— Instructions for the task —
Give back only the lines in the records below from the one with "- Highlight how" to the one with "- Ensure accurate", both inclusive, word for word.

Dataset records
*** Begin section ***
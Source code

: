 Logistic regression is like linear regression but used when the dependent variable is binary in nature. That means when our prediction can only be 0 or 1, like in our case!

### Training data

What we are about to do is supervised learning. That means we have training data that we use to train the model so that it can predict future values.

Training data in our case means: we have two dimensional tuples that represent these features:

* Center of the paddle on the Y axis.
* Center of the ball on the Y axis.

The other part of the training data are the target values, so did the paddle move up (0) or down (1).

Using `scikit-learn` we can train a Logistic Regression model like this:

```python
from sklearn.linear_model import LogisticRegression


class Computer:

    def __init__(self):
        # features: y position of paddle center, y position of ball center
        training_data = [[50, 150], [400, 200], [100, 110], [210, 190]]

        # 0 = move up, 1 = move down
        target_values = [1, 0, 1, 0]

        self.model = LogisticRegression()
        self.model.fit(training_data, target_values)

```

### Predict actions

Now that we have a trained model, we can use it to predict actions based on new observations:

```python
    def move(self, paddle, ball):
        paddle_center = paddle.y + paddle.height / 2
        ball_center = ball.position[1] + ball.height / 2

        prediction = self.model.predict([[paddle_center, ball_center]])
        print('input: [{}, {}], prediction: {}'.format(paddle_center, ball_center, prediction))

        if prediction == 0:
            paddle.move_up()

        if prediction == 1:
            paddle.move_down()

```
*** End section ***
*** Begin section ***
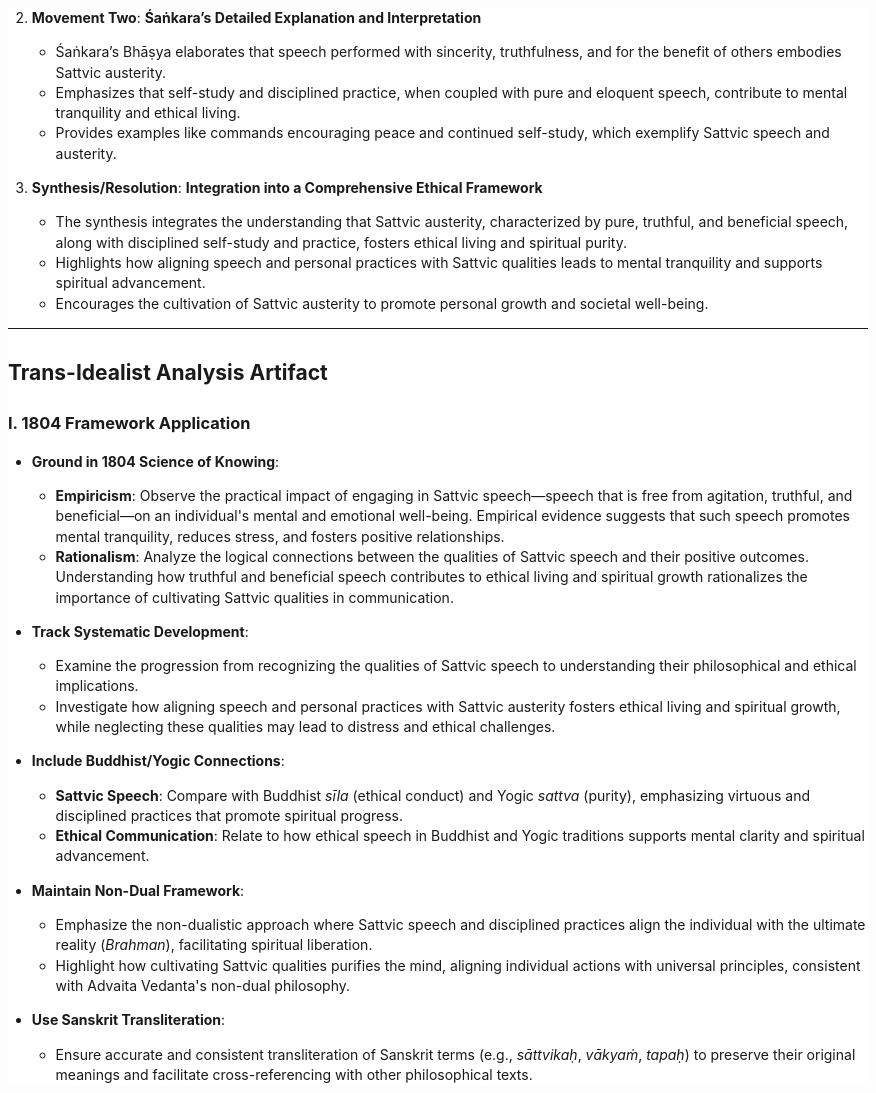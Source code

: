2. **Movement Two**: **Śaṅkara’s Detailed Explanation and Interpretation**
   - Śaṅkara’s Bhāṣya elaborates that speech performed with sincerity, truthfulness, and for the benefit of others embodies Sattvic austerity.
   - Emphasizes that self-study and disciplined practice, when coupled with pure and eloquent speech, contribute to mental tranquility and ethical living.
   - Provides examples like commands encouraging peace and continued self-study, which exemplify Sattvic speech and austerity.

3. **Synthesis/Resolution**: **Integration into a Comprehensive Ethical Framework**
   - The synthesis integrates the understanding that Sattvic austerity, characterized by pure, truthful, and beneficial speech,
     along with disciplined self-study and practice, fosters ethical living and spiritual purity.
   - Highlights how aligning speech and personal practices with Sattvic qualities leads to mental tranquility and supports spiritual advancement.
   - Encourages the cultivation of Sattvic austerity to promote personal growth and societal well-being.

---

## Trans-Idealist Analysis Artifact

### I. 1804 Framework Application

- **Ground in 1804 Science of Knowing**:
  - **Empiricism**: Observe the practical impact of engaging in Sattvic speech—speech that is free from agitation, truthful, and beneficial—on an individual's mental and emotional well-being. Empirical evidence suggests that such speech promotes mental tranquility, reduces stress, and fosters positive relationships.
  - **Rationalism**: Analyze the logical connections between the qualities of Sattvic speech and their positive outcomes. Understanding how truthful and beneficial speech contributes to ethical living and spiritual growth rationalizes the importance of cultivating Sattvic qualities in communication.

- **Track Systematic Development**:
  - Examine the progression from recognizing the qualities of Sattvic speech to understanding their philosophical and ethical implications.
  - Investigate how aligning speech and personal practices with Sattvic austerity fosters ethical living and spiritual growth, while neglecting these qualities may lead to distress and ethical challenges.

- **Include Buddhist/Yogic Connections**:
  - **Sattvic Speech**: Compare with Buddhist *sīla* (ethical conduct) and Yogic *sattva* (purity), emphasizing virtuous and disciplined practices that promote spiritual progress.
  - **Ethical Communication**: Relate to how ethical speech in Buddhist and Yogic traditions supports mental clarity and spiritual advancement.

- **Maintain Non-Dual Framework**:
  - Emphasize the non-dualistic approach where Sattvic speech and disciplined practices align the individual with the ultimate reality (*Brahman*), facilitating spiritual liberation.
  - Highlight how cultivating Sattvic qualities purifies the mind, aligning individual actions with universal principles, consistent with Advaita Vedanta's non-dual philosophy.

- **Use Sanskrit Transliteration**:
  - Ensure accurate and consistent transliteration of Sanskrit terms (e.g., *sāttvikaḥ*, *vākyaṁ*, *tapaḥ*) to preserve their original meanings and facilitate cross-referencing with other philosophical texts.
*** End section ***
*** Begin section ***
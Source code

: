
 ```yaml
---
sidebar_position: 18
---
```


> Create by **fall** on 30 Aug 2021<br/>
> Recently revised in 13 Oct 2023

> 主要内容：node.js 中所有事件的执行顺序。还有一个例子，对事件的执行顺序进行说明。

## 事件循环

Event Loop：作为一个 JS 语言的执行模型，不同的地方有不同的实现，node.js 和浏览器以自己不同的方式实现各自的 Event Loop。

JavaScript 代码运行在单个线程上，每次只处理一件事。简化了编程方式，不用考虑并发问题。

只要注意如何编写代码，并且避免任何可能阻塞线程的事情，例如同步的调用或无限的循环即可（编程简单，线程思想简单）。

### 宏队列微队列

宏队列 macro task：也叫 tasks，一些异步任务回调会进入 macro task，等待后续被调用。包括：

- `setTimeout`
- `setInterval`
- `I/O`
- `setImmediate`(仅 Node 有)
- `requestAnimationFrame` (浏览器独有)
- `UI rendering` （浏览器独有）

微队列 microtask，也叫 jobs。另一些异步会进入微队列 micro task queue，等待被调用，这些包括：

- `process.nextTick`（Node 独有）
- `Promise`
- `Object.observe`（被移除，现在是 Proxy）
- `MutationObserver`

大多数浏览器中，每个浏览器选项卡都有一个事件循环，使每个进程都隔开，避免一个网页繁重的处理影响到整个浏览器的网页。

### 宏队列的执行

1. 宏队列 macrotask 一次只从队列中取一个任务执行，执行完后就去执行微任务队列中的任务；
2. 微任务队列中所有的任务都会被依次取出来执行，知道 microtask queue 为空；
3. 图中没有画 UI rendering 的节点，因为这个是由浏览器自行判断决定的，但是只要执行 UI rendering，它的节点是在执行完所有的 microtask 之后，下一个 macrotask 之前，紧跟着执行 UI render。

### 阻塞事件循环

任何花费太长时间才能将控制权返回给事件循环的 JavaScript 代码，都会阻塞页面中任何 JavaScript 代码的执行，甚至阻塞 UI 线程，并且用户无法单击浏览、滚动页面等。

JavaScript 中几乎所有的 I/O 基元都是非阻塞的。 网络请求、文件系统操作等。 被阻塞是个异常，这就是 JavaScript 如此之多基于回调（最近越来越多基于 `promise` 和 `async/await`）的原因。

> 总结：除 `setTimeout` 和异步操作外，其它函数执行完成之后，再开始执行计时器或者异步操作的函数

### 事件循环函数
*** End section ***
— Written response —
  - Highlight how cultivating Sattvic qualities purifies the mind, aligning individual actions with universal principles, consistent with Advaita Vedanta's non-dual philosophy.

- **Use Sanskrit Transliteration**:
  - Ensure accurate and consistent transliteration of Sanskrit terms (e.g., *sāttvikaḥ*, *vākyaṁ*, *tapaḥ*) to preserve their original meanings and facilitate cross-referencing with other philosophical texts.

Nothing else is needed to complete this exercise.